RT’s Three Key Takeaways:

  1. Pediatric Expansion: Vertex presented the first clinical data for Casgevy in children ages 5 to 11 with severe sickle cell disease and transfusion-dependent beta thalassemia, showing results consistent with older patient populations.
  2. Regulatory Timeline: The company expects to begin global regulatory submissions for the 5 to 11 age group in the first half of 2026 and plans to use an FDA priority voucher to accelerate the review.
  3. Long-term Efficacy: Updated data for patients 12 and older show that 100% of sickle cell patients remained free of vaso-occlusive crises for a mean of 35.3 months, according to a news release.


Vertex Pharma announced data from multiple studies demonstrating the clinical benefits of Casgevy (exagamglogene autotemcel) in patients ages 5 and older with severe sickle cell disease (SCD) or transfusion-dependent beta thalassemia (TDT). The results, presented at the American Society of Hematology Annual Meeting, included the first clinical data for children ages 5 to 11.

Casgevy is currently approved for eligible patients 12 years of age and older in the US, Canada, Great Britain, and the European Union, among other regions.

Vertex expects to initiate global regulatory submissions for the younger age group, including a supplemental Biologics License Application to the US FDA, in the first half of 2026.

“These results — the first clinical data ever presented on any genetic therapy for children ages 5-11 years with SCD — again demonstrate the transformative potential of Casgevy,” said Carmen Bozic, executive vice president, global medicines development and medical affairs, and chief medical officer at Vertex, in a news release.

Pediatric Study Results

Dosing is complete for the 5 to 11 age group cohort in the pivotal studies, and efficacy and safety data are consistent with the profiles established in older patients, according to the news release.
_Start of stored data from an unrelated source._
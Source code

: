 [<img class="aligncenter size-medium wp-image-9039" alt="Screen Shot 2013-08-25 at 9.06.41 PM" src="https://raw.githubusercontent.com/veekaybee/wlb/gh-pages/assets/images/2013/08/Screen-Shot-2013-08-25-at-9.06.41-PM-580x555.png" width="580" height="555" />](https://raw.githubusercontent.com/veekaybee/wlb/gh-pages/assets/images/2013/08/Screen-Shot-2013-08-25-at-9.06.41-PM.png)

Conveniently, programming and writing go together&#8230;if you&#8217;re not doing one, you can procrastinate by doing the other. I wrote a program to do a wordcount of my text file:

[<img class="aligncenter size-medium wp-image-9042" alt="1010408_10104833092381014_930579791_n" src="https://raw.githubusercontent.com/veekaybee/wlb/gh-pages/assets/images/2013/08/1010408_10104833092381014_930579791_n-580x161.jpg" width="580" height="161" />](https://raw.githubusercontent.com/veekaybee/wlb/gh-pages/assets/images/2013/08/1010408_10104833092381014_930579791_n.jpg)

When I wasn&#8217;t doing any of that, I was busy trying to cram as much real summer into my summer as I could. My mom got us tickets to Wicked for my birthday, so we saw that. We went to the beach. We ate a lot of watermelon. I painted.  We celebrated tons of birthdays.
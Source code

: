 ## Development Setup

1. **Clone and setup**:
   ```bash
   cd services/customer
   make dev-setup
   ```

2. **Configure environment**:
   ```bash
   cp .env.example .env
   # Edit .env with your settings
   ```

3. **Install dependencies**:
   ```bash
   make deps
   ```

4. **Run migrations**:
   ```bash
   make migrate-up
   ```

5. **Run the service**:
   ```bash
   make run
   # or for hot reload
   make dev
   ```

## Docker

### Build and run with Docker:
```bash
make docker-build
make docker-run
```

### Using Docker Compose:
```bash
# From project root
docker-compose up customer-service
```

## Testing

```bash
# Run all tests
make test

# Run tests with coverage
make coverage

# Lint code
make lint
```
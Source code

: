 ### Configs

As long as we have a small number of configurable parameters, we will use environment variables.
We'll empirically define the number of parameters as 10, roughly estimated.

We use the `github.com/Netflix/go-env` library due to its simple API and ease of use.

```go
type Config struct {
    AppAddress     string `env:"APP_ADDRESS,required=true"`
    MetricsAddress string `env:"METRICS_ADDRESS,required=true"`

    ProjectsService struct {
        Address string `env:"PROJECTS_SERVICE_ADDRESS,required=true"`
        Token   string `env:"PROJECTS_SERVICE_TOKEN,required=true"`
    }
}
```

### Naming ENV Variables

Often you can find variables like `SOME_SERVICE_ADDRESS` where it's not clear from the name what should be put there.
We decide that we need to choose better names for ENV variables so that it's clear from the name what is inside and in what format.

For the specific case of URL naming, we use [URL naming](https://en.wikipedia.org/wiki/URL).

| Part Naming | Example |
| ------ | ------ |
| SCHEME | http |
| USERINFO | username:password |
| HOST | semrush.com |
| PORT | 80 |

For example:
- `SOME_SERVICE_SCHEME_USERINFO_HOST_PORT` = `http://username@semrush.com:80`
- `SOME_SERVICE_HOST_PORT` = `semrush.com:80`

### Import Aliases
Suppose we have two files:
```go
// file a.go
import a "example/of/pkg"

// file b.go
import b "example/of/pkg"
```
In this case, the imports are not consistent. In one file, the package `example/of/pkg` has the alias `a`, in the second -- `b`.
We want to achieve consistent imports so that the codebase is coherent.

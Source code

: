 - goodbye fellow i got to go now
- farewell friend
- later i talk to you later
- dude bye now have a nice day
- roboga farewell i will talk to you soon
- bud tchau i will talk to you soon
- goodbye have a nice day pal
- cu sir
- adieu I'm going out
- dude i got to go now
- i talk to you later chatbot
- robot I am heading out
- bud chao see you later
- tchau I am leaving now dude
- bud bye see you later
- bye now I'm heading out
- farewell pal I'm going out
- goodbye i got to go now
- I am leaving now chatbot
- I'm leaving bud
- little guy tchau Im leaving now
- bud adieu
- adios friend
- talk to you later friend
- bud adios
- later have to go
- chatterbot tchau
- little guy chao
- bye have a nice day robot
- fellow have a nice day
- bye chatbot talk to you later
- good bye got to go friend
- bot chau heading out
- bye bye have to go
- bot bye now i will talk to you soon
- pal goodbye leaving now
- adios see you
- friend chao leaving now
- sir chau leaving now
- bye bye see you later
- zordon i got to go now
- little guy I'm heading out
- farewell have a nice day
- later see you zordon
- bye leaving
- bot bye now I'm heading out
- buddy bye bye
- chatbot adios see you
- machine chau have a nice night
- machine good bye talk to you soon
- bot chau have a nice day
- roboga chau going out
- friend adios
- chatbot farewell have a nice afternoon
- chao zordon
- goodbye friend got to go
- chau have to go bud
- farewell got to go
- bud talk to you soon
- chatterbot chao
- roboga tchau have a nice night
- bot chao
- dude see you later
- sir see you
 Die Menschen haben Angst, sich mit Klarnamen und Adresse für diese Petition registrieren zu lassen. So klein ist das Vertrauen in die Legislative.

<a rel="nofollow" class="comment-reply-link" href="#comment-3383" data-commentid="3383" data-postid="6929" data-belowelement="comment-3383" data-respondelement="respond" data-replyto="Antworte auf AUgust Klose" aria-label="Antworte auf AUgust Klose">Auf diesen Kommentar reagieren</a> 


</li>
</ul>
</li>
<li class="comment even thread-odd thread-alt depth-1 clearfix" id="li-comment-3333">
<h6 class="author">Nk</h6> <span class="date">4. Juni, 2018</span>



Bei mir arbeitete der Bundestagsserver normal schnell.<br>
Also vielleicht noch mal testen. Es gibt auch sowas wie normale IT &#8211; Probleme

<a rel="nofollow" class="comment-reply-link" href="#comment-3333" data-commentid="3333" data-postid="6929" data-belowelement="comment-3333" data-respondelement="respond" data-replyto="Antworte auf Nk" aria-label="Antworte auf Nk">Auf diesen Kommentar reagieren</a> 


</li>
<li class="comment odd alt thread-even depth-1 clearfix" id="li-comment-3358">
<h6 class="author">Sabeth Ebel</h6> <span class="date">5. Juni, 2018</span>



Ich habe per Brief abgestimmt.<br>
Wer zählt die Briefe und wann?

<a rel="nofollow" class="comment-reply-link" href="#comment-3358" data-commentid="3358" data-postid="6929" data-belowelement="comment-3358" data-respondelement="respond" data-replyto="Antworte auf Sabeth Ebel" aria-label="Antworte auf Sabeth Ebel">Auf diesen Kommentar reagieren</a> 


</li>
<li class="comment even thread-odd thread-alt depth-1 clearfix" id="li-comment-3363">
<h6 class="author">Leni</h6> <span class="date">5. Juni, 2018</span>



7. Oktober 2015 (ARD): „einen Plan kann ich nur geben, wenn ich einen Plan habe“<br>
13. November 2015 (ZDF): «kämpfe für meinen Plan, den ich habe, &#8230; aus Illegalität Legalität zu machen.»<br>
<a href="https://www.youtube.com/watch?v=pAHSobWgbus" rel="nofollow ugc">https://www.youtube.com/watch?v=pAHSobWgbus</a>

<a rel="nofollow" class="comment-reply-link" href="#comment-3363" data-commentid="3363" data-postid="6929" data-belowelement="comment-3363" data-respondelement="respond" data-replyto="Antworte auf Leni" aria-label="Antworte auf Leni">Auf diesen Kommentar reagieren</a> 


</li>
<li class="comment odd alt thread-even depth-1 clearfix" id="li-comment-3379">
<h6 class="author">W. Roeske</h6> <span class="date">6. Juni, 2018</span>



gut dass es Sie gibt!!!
Vertex also presented longer-term data for patients 12 and older. As of April 2025, 100% of SCD patients (45/45) achieved freedom from vaso-occlusive crises (VOCs) for a mean duration of 35.3 months. In patients with TDT, 98.2% (55/56) achieved transfusion independence for a mean duration of 41.4 months, according to the news release.

“I am excited to hopefully be able to offer this option to my younger patients soon, early in life, before some of the most devastating impacts of these diseases begin,” said Haydar Frangoul, medical director of pediatric hematology and oncology at Sarah Cannon Research Institute and HCA Healthcare’s TriStar Centennial Children’s Hospital, in a news release.

Mechanism and Safety Profile

Casgevy is a non-viral, ex vivo CRISPR/Cas9 gene-edited cell therapy. The treatment involves editing a patient’s own hematopoietic stem cells to produce high levels of fetal hemoglobin in red blood cells, which can eliminate VOCs and the need for regular transfusions, according to the news release.

The safety profile is consistent with myeloablative conditioning and autologous transplant. Common side effects include nausea, fatigue, fever, and low levels of white blood cells or platelets. The treatment process involves a conditioning medicine that clears cells from the bone marrow, which may impact a patient’s ability to become pregnant or father a child, according to the news release.

Vertex received a Commissioner’s National Priority Voucher from the FDA for this age group, which will provide a shorter review clock of one to two months once the application is submitted, according to the news release.